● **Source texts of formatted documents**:
Start of Block

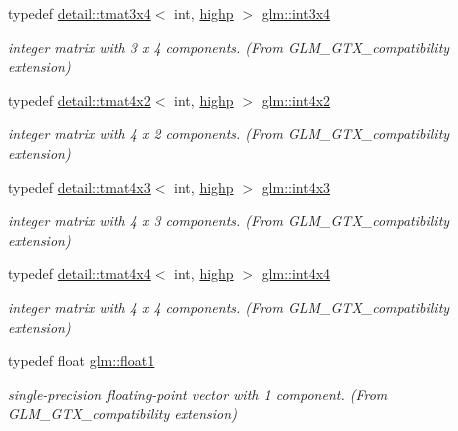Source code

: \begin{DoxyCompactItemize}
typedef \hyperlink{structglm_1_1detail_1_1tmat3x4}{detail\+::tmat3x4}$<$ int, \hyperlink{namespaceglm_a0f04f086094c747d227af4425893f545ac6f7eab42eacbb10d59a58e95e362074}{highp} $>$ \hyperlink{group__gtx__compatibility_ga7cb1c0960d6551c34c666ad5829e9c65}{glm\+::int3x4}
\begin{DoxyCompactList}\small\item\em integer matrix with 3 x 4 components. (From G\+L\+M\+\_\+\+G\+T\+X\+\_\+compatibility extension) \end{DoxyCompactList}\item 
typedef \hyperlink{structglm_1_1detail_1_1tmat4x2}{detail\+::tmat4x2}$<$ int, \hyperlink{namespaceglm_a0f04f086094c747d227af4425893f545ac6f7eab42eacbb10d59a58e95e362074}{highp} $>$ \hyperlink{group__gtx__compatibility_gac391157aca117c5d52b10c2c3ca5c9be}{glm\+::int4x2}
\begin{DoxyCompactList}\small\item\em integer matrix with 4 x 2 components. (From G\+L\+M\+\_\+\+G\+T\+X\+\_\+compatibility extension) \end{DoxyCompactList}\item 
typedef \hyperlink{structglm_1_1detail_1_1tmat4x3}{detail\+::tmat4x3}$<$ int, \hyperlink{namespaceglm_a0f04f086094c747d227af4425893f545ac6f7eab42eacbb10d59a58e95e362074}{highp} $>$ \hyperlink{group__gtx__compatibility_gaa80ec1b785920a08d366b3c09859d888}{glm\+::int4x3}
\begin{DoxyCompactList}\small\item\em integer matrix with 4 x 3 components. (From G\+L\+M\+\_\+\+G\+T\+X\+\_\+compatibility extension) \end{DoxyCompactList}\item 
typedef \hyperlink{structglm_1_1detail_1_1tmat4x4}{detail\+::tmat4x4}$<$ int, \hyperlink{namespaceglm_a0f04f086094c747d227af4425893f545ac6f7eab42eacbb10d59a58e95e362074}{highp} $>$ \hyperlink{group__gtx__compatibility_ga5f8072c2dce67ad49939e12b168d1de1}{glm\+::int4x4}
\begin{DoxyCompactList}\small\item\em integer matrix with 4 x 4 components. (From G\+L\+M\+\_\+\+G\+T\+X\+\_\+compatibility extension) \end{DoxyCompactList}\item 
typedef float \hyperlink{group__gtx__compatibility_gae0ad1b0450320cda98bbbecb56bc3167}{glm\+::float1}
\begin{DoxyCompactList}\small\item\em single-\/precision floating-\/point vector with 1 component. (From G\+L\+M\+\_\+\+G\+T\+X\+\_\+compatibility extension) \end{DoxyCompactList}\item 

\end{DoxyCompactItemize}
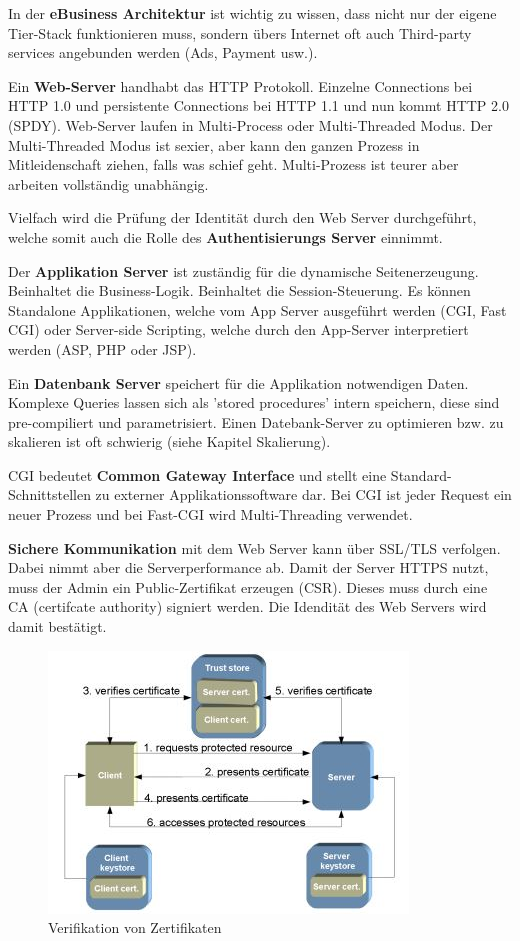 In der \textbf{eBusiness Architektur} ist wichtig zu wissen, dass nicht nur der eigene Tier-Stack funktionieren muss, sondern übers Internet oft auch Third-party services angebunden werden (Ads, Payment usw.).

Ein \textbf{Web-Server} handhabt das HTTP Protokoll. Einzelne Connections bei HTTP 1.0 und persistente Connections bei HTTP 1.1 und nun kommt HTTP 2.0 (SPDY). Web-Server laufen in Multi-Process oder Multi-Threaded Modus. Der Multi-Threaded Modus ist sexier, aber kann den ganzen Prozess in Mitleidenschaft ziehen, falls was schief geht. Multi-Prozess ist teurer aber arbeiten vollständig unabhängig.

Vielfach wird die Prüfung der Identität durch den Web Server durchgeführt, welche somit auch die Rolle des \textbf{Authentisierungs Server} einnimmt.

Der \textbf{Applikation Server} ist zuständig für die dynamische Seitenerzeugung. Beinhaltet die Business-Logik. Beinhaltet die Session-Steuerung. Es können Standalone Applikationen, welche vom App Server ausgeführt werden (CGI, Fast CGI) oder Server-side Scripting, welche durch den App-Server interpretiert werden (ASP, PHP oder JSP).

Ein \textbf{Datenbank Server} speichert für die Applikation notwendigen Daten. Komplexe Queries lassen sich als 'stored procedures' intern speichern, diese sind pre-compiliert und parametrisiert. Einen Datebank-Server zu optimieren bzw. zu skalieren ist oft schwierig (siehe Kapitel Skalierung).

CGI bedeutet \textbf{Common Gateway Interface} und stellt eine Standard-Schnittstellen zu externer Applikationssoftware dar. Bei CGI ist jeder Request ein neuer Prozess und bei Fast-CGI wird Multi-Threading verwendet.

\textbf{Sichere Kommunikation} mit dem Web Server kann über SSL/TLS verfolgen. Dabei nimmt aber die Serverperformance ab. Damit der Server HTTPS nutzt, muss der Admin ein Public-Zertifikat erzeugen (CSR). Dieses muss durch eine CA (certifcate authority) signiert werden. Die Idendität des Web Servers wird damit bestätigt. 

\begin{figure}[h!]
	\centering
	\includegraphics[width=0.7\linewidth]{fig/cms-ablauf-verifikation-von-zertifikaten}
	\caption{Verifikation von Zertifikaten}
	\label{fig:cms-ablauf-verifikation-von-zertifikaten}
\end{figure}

End of Block

● **Task goal**: Wherever a line in the entries above holds "DoxyCompactItemize", copy that line.

● **Final answer**:
: \begin{DoxyCompactItemize}
\end{DoxyCompactItemize}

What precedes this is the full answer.